[EXERCISE OBJECTIVE] Of the entries below, return only those lines from the line with "21 22 23 24." to the line with "Summary report for Part 1: Describe", exactly, both included.

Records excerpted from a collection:
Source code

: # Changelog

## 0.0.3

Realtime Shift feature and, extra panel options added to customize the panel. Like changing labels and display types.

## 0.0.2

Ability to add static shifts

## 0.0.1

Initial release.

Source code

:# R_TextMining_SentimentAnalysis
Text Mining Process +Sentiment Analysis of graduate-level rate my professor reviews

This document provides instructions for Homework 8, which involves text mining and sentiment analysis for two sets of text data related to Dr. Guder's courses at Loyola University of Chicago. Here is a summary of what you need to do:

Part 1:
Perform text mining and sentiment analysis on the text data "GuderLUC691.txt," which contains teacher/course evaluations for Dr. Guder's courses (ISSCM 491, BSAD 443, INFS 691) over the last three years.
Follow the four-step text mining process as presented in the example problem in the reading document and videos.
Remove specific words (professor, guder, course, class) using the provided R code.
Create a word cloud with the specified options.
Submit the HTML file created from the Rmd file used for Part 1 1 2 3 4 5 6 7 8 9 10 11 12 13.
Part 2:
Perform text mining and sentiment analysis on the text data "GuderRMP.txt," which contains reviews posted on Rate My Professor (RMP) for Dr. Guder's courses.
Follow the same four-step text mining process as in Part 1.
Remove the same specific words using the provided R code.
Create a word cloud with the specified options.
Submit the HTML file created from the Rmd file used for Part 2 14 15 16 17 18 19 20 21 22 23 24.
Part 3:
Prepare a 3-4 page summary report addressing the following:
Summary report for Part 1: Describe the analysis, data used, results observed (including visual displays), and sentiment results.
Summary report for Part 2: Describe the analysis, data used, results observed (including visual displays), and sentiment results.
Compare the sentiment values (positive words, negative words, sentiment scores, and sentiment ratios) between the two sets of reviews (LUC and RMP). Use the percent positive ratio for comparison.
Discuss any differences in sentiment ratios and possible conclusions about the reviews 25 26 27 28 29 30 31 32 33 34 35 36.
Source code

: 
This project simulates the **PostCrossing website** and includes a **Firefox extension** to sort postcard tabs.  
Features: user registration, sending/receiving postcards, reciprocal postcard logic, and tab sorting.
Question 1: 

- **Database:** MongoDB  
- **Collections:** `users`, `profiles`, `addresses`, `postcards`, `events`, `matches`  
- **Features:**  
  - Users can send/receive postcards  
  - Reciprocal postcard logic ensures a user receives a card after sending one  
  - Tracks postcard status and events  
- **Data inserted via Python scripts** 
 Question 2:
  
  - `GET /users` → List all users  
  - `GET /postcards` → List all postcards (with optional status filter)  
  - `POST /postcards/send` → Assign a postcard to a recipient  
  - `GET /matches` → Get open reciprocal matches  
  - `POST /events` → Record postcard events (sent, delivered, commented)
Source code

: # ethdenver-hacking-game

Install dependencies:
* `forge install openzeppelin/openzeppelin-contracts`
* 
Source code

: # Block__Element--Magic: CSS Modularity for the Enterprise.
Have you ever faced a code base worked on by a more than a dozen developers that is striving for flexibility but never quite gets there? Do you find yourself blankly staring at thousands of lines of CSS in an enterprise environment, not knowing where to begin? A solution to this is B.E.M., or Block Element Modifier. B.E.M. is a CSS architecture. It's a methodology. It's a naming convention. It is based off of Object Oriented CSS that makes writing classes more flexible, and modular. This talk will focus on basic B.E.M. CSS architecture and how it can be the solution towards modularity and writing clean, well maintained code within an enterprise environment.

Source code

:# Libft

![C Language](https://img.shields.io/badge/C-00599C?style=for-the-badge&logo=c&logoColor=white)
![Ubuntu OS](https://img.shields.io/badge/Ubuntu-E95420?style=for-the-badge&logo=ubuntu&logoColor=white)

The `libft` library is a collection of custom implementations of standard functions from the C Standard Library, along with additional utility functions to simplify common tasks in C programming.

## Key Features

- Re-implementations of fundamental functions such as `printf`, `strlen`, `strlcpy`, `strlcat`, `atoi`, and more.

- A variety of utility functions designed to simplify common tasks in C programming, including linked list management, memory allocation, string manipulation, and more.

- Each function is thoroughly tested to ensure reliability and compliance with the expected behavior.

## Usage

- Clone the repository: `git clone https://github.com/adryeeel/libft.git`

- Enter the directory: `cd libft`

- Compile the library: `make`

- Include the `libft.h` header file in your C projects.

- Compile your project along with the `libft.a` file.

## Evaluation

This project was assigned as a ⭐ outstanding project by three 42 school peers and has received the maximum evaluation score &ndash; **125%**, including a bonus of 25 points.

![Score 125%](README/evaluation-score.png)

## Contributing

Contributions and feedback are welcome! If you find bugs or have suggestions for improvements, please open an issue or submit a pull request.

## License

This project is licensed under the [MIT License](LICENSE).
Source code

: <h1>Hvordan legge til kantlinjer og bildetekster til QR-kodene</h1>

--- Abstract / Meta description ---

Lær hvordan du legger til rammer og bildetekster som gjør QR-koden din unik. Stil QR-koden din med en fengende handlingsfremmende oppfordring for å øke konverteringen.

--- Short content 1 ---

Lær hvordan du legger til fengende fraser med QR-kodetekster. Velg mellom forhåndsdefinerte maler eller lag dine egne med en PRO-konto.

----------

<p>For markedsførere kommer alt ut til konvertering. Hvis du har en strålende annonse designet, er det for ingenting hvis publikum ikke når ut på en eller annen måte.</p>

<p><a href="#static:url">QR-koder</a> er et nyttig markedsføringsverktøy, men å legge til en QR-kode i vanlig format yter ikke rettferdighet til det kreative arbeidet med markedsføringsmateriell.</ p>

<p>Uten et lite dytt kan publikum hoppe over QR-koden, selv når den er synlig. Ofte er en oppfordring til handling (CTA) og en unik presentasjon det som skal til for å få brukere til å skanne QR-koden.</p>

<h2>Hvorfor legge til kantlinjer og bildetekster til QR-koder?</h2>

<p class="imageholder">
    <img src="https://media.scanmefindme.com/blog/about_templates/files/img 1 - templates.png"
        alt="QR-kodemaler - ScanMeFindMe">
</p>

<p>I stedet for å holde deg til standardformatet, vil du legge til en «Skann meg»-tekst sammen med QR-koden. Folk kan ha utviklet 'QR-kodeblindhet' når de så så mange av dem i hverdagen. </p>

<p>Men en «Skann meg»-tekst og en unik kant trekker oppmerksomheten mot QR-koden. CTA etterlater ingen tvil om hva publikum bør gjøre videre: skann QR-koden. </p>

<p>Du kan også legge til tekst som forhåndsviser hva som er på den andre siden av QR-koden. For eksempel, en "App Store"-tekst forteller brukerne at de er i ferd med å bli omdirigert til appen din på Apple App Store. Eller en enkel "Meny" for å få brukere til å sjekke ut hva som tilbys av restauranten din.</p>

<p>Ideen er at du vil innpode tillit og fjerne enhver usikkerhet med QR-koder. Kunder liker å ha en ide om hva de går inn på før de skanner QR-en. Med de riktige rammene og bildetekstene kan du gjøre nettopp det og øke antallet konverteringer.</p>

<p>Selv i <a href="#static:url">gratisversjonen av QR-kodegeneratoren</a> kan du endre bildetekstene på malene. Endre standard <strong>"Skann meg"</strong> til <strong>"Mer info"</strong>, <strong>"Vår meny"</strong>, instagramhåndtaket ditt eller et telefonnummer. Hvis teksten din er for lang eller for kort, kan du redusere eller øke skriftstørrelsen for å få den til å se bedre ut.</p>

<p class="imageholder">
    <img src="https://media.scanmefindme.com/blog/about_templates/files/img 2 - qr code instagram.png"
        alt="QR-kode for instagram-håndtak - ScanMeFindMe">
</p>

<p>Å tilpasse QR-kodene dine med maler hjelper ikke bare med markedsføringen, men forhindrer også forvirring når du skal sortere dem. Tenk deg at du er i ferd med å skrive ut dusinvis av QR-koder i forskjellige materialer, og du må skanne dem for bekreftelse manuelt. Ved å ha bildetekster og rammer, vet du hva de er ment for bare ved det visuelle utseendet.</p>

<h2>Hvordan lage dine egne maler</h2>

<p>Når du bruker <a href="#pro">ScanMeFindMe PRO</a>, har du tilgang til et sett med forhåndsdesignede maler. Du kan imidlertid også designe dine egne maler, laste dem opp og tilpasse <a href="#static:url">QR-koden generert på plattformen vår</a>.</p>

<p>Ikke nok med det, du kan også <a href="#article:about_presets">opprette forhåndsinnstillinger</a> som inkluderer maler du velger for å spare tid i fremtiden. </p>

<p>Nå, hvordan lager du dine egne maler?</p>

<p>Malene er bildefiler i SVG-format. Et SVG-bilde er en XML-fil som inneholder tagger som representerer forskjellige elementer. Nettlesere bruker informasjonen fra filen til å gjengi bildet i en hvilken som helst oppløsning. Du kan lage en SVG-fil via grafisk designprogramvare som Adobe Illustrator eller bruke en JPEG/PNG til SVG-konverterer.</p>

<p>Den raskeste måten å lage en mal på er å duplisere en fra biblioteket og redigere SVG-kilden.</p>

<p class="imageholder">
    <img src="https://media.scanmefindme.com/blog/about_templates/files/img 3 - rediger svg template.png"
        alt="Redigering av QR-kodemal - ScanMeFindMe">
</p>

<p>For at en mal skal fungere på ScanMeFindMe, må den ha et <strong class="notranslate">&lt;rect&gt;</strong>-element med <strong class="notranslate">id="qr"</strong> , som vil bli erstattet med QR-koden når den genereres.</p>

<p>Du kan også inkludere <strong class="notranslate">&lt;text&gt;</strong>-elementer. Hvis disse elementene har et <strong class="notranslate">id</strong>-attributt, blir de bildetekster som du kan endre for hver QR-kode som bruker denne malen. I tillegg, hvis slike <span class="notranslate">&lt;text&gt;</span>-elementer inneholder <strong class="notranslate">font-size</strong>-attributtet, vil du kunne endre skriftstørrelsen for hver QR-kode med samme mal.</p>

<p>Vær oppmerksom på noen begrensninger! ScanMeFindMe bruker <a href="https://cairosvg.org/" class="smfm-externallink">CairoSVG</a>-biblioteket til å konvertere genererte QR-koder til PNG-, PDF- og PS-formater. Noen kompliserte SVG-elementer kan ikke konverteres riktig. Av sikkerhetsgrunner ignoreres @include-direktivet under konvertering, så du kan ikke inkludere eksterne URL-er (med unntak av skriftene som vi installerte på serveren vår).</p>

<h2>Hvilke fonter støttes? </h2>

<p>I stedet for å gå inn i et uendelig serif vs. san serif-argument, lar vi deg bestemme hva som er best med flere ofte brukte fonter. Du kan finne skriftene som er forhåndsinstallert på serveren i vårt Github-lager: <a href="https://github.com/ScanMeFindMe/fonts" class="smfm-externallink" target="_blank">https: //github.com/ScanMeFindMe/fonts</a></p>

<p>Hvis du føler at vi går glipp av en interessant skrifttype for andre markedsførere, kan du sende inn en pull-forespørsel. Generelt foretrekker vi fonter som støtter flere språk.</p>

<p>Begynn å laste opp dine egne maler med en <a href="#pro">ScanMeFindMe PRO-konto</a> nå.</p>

[SOLUTION TO THIS EXERCISE]
Submit the HTML file created from the Rmd file used for Part 2 14 15 16 17 18 19 20 21 22 23 24.
Part 3:
Prepare a 3-4 page summary report addressing the following:
Summary report for Part 1: Describe the analysis, data used, results observed (including visual displays), and sentiment results.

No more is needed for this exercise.